Why do we work so hard to get kids outside (#3)?

Why do we talk so much about getting kids outdoors, in January when it’s freezing and in July when it’s broiling, when we know it is such a big challenge for their teachers? And so many of the kids aren’t eager either? Here is an earlier take on the subject. And another. And another.  

And here is more: Scholars at the University of Exeter in England note in a Scientific Reports article published last year that researchers have found correlations between contact with nature and “lower probabilities of cardiovascular disease, obesity, diabetes, asthma hospitalization, mental distress, and ultimately mortality, among adults; and lower risks of obesity and myopia in children.”

And here’s a great piece about the research by Earthwiseradio.org.

So, given the steep decline in contact with nature that Richard Louv documents so thoroughly in his landmark book Last Child in the Woods maybe it’s high time for educators to stand up and be counted among those saying the lives of our students, their health and their wellbeing, are at stake.

The University of Exeter researchers say in Spending at least 120 minutes a week in nature is associated with good health and wellbeing that the benefits of exposure to nature kick in when that exposure reaches about two hours a week and peak at five or six hours a week. Thus, talking about this just seems like the responsible thing to do. Really, it’s hard to imagine how we will raise standards, the mantra of self-respecting education policy makers, without schools building into their practices measures that researchers link to mental health, resilience, persistence and focus.

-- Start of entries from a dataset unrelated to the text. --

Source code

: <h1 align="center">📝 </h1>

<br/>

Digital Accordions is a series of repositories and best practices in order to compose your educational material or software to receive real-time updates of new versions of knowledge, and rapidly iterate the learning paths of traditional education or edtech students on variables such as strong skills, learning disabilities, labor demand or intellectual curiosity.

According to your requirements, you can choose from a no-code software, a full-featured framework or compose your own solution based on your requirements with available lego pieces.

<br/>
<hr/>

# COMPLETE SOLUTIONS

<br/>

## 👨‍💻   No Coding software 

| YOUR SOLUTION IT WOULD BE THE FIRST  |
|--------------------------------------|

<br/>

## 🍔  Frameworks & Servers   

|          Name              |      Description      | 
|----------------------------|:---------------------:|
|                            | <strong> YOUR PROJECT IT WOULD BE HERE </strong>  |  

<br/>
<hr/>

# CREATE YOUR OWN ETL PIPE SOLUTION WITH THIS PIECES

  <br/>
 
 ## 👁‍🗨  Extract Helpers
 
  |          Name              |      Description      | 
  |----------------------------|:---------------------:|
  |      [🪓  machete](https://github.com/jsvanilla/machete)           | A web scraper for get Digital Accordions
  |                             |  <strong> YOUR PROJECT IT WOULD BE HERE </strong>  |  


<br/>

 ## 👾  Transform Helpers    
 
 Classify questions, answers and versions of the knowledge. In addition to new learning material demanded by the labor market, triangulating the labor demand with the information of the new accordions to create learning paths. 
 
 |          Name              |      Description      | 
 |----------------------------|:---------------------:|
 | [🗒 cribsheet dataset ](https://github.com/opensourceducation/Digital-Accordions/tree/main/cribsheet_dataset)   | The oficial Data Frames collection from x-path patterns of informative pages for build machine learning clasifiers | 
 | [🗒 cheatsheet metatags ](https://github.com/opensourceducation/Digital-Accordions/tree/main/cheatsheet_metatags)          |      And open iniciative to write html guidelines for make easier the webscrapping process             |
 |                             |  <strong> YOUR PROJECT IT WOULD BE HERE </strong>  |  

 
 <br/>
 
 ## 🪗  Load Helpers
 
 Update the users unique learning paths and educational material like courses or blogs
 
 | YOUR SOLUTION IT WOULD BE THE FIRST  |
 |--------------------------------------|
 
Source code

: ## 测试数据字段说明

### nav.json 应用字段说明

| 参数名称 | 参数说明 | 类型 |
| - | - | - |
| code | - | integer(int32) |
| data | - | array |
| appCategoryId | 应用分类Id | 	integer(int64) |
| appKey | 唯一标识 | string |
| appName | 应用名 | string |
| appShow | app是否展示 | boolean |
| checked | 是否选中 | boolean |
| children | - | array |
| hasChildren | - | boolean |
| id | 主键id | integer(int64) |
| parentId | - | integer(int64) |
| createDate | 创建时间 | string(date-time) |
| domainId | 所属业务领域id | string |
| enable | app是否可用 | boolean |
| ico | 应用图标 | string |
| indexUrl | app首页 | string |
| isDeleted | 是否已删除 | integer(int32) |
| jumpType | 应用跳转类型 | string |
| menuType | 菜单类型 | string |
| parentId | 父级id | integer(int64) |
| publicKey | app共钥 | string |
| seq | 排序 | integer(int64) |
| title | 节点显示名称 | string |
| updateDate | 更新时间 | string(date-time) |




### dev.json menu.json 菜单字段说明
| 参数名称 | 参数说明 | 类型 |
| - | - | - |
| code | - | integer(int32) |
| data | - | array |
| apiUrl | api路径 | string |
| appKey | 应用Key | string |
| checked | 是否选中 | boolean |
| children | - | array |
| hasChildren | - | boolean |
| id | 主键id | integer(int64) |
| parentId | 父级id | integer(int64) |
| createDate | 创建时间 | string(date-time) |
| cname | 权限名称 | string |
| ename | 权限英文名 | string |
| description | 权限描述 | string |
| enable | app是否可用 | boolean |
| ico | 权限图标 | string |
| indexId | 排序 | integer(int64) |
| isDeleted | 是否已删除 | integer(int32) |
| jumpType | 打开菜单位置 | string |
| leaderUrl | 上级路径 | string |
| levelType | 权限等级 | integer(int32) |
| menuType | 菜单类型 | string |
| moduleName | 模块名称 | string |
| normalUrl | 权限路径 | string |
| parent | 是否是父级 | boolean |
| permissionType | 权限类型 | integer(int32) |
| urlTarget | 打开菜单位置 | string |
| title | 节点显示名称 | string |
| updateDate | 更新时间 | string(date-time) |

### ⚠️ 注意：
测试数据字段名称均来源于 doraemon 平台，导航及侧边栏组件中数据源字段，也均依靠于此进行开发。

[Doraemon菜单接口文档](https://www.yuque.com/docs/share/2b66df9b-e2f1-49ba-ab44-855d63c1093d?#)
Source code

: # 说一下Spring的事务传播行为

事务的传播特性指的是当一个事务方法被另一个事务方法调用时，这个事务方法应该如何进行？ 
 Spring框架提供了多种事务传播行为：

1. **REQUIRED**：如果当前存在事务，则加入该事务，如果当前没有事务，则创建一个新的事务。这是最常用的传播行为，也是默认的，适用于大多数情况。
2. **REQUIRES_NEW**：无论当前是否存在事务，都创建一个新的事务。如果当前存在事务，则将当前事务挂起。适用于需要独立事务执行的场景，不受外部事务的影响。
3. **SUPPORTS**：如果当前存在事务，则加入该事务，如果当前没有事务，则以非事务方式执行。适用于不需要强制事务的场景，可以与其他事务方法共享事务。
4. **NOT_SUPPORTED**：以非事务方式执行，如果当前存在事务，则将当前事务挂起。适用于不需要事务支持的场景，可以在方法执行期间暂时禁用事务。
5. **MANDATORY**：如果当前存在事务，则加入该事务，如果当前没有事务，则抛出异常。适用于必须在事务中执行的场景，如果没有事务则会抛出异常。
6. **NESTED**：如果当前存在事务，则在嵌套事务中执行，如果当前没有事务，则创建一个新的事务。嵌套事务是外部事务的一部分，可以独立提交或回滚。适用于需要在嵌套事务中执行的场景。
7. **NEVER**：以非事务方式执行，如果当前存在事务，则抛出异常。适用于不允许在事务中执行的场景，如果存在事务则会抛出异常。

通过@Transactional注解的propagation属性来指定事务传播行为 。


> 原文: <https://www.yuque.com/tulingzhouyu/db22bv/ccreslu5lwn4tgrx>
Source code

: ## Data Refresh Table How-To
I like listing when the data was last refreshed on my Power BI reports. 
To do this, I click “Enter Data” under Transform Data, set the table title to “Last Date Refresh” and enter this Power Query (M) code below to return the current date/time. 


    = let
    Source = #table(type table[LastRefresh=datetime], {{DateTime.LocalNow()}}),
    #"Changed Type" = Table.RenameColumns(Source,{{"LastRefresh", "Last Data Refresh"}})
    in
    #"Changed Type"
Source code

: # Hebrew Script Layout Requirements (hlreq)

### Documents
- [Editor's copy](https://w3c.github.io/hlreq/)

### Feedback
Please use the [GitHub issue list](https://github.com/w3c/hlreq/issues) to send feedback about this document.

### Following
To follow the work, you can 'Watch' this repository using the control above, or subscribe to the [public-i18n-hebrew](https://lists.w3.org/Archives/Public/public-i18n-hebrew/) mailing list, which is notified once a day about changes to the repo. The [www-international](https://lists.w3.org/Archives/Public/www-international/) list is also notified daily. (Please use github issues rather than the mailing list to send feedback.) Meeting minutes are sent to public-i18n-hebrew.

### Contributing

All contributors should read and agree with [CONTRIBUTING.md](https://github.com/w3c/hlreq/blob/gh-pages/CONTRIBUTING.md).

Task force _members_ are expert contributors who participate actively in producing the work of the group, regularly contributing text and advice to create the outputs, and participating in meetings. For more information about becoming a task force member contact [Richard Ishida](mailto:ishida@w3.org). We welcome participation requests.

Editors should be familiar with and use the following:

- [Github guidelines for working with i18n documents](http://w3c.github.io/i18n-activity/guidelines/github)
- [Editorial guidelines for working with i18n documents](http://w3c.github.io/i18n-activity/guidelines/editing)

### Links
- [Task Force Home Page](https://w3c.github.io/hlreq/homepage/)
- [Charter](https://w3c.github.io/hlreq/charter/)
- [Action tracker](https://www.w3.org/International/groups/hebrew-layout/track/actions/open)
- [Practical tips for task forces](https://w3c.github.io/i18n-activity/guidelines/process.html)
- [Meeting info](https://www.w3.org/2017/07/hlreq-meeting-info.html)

Getting kids outdoors is also a matter of equity  in a community where academic performance of disadvantaged kids trails so far behind that of kids growing up with socio-economic advantage. University of Illinois and University of Michigan scholars, offer the most concrete answer to the questions posed at the top of this post.

“It is time to take nature seriously,” they write in Frontiers in Psychology, “as a resource for learning and development. It is time to bring nature and nature-based pedagogy into formal education – to expand existing, isolated efforts into increasingly mainstream practices.”